- 11 Jul 2017 8:54 AM
As stated in a 2011 government decree that was consistent with the International Atomic Energy Agency’s (IAEA) security recommendations, it is forbidden to build a nuclear plant on a site where there is a tectonic fault line that has produced surface movement in the last 100,000 years within a 10-kilometer (6.2 mile) radius of the nuclear plant.
According to a 2016 geological report whose transcript was sent to Átlátszó by an unknown person, experts found traces of earthquakes in the last 10,000 years on the surface of the planned construction site of the Paks II nuclear plant. The author of the transcript questions whether the “level of knowledge of the regional and direct area of the nuclear plant’s planned construction site meets the requirements set by the IAEA.”
As the author of the report refused to answer Átlátszó’s questions, the investigative journalism site turned to the operator of the future plants – MVM Paks II Ltd. – with a public data request. Surprisingly, Átlátszó received the requested documents without needing to file a lawsuit, but the final form of the report is much less straightforward in underlining the dangers posed by the fault line beneath the construction site.
There is long-lasting scientific debate over the dangers posed by the geological environment of the Paks nuclear plant. The Paks area had not been inspected from a tectonic point of view in the early 1970s before the construction of the reactors began.

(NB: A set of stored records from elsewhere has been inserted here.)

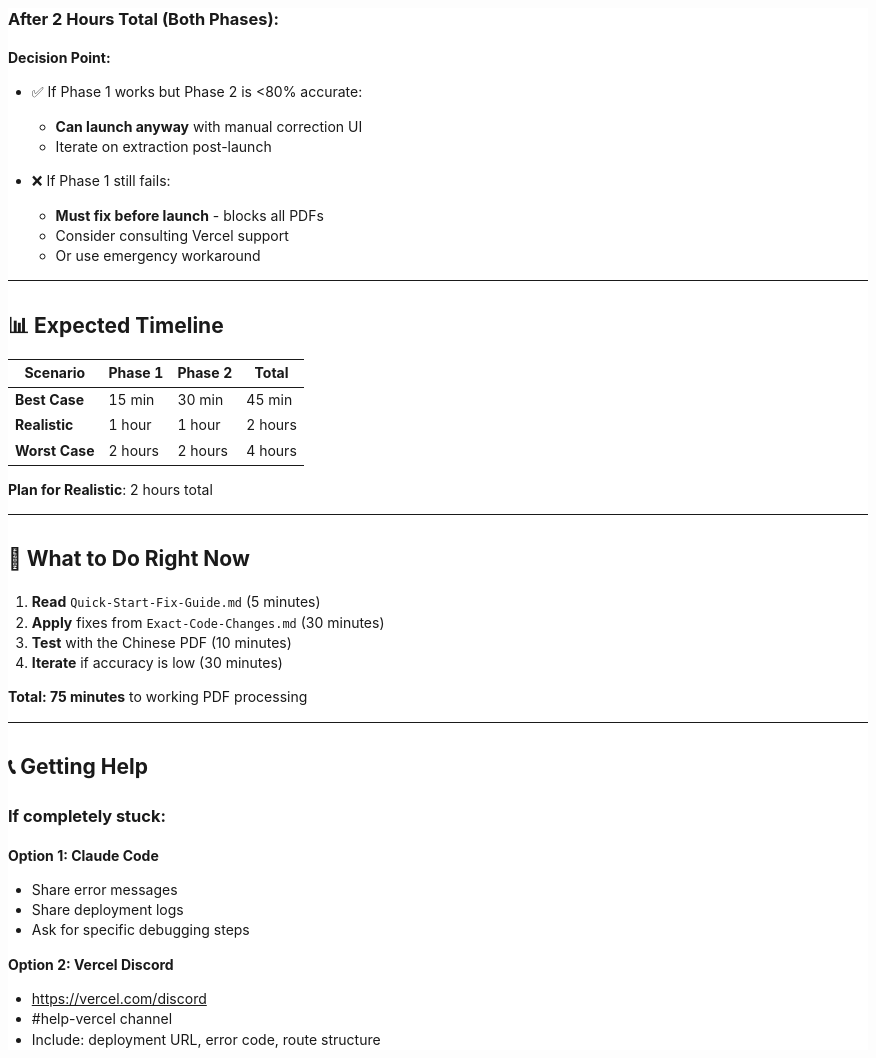 ### After 2 Hours Total (Both Phases):

**Decision Point:**
- ✅ If Phase 1 works but Phase 2 is <80% accurate:
  - **Can launch anyway** with manual correction UI
  - Iterate on extraction post-launch
  
- ❌ If Phase 1 still fails:
  - **Must fix before launch** - blocks all PDFs
  - Consider consulting Vercel support
  - Or use emergency workaround

---

## 📊 Expected Timeline

| Scenario | Phase 1 | Phase 2 | Total |
|----------|---------|---------|-------|
| **Best Case** | 15 min | 30 min | 45 min |
| **Realistic** | 1 hour | 1 hour | 2 hours |
| **Worst Case** | 2 hours | 2 hours | 4 hours |

**Plan for Realistic**: 2 hours total

---

## 🎯 What to Do Right Now

1. **Read** `Quick-Start-Fix-Guide.md` (5 minutes)
2. **Apply** fixes from `Exact-Code-Changes.md` (30 minutes)
3. **Test** with the Chinese PDF (10 minutes)
4. **Iterate** if accuracy is low (30 minutes)

**Total: 75 minutes** to working PDF processing

---

## 📞 Getting Help

### If completely stuck:

**Option 1: Claude Code**
- Share error messages
- Share deployment logs
- Ask for specific debugging steps

**Option 2: Vercel Discord**
- https://vercel.com/discord
- #help-vercel channel
- Include: deployment URL, error code, route structure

The site of the reactors was selected by Soviet engineers based on economic and political considerations. At the same time, international regulations on nuclear plants were much looser in the 1970s: the IAEA only started to publish security recommendations in 1979.

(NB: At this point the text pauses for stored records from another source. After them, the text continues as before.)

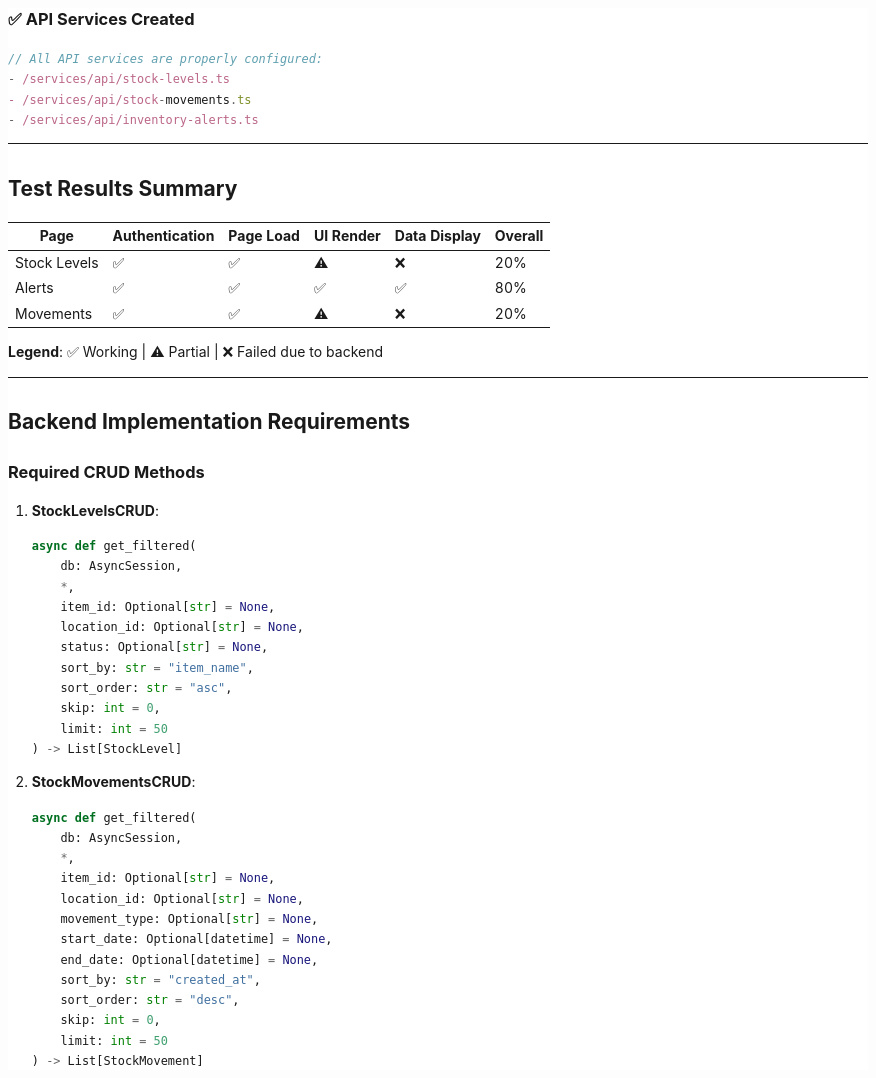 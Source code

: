 ### ✅ API Services Created

```typescript
// All API services are properly configured:
- /services/api/stock-levels.ts
- /services/api/stock-movements.ts
- /services/api/inventory-alerts.ts
```

---

## Test Results Summary

| Page | Authentication | Page Load | UI Render | Data Display | Overall |
|------|---------------|-----------|-----------|--------------|---------|
| Stock Levels | ✅ | ✅ | ⚠️ | ❌ | 20% |
| Alerts | ✅ | ✅ | ✅ | ✅ | 80% |
| Movements | ✅ | ✅ | ⚠️ | ❌ | 20% |

**Legend**: ✅ Working | ⚠️ Partial | ❌ Failed due to backend

---

## Backend Implementation Requirements

### Required CRUD Methods

1. **StockLevelsCRUD**:
   ```python
   async def get_filtered(
       db: AsyncSession,
       *,
       item_id: Optional[str] = None,
       location_id: Optional[str] = None,
       status: Optional[str] = None,
       sort_by: str = "item_name",
       sort_order: str = "asc",
       skip: int = 0,
       limit: int = 50
   ) -> List[StockLevel]
   ```

2. **StockMovementsCRUD**:
   ```python
   async def get_filtered(
       db: AsyncSession,
       *,
       item_id: Optional[str] = None,
       location_id: Optional[str] = None,
       movement_type: Optional[str] = None,
       start_date: Optional[datetime] = None,
       end_date: Optional[datetime] = None,
       sort_by: str = "created_at",
       sort_order: str = "desc",
       skip: int = 0,
       limit: int = 50
   ) -> List[StockMovement]
   ```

Although geologists thoroughly inspected the area in the 1990s and discovered an active tectonic line beneath the already operational nuclear plant, their findings were somewhat played down, since all the geological investigations were ordered either by the Hungarian state or the operator of the plant, MVM Paks Zrt. Contrary to the “everything is totally fine” narrative, the nuclear plant was fortified with 2,500 tons of structural steel between 1998 and 2002.

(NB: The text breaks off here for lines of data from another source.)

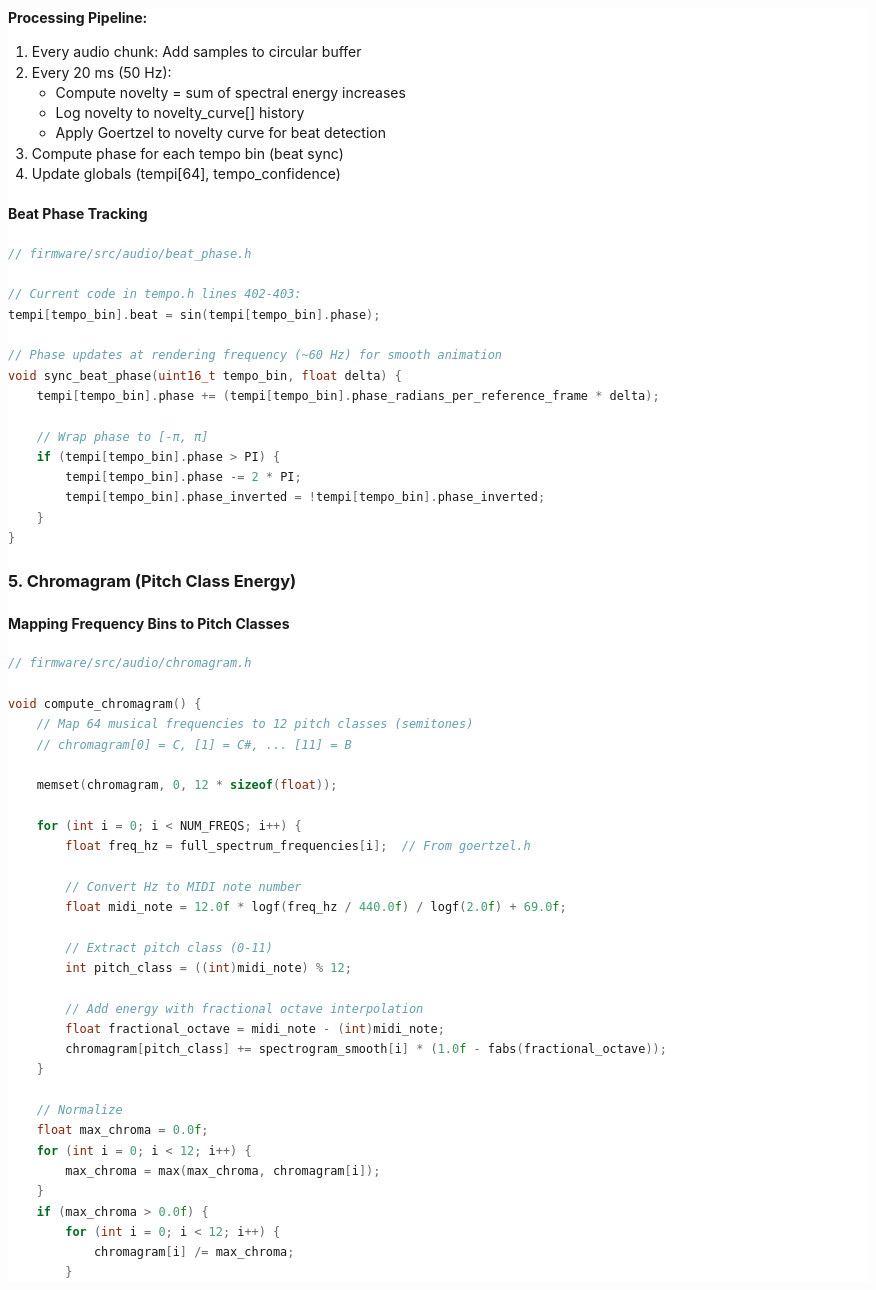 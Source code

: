 **Processing Pipeline:**
1. Every audio chunk: Add samples to circular buffer
2. Every 20 ms (50 Hz):
   - Compute novelty = sum of spectral energy increases
   - Log novelty to novelty_curve[] history
   - Apply Goertzel to novelty curve for beat detection
3. Compute phase for each tempo bin (beat sync)
4. Update globals (tempi[64], tempo_confidence)

#### Beat Phase Tracking

```cpp
// firmware/src/audio/beat_phase.h

// Current code in tempo.h lines 402-403:
tempi[tempo_bin].beat = sin(tempi[tempo_bin].phase);

// Phase updates at rendering frequency (~60 Hz) for smooth animation
void sync_beat_phase(uint16_t tempo_bin, float delta) {
    tempi[tempo_bin].phase += (tempi[tempo_bin].phase_radians_per_reference_frame * delta);

    // Wrap phase to [-π, π]
    if (tempi[tempo_bin].phase > PI) {
        tempi[tempo_bin].phase -= 2 * PI;
        tempi[tempo_bin].phase_inverted = !tempi[tempo_bin].phase_inverted;
    }
}
```

### 5. Chromagram (Pitch Class Energy)

#### Mapping Frequency Bins to Pitch Classes

```cpp
// firmware/src/audio/chromagram.h

void compute_chromagram() {
    // Map 64 musical frequencies to 12 pitch classes (semitones)
    // chromagram[0] = C, [1] = C#, ... [11] = B

    memset(chromagram, 0, 12 * sizeof(float));

    for (int i = 0; i < NUM_FREQS; i++) {
        float freq_hz = full_spectrum_frequencies[i];  // From goertzel.h

        // Convert Hz to MIDI note number
        float midi_note = 12.0f * logf(freq_hz / 440.0f) / logf(2.0f) + 69.0f;

        // Extract pitch class (0-11)
        int pitch_class = ((int)midi_note) % 12;

        // Add energy with fractional octave interpolation
        float fractional_octave = midi_note - (int)midi_note;
        chromagram[pitch_class] += spectrogram_smooth[i] * (1.0f - fabs(fractional_octave));
    }

    // Normalize
    float max_chroma = 0.0f;
    for (int i = 0; i < 12; i++) {
        max_chroma = max(max_chroma, chromagram[i]);
    }
    if (max_chroma > 0.0f) {
        for (int i = 0; i < 12; i++) {
            chromagram[i] /= max_chroma;
        }
```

Because of the stricter regulations, MVM Paks II Zrt. ordered a full-scale investigation of the geological environment of the planned nuclear plant for HUF 8 billion (USD 29.61 million), which was also withheld from publication.
Átlátszó also acquired this document with a public data request. While the final report contains all the disturbing geological information, the results are interpreted creatively. Despite the findings of the report, authors found the Paks area suitable for construction of a nuclear plant.
According to geologists contacted by Átlátszó, the wording of the report is clearly politically influenced and tries to play down the threat posed by the tectonic activity beneath the site.
Construction of the Paks II nuclear plant, to be undertaken by a Russian energy company and financed with a EUR 10 billion loan from a Russian state bank, could start as early as 2018.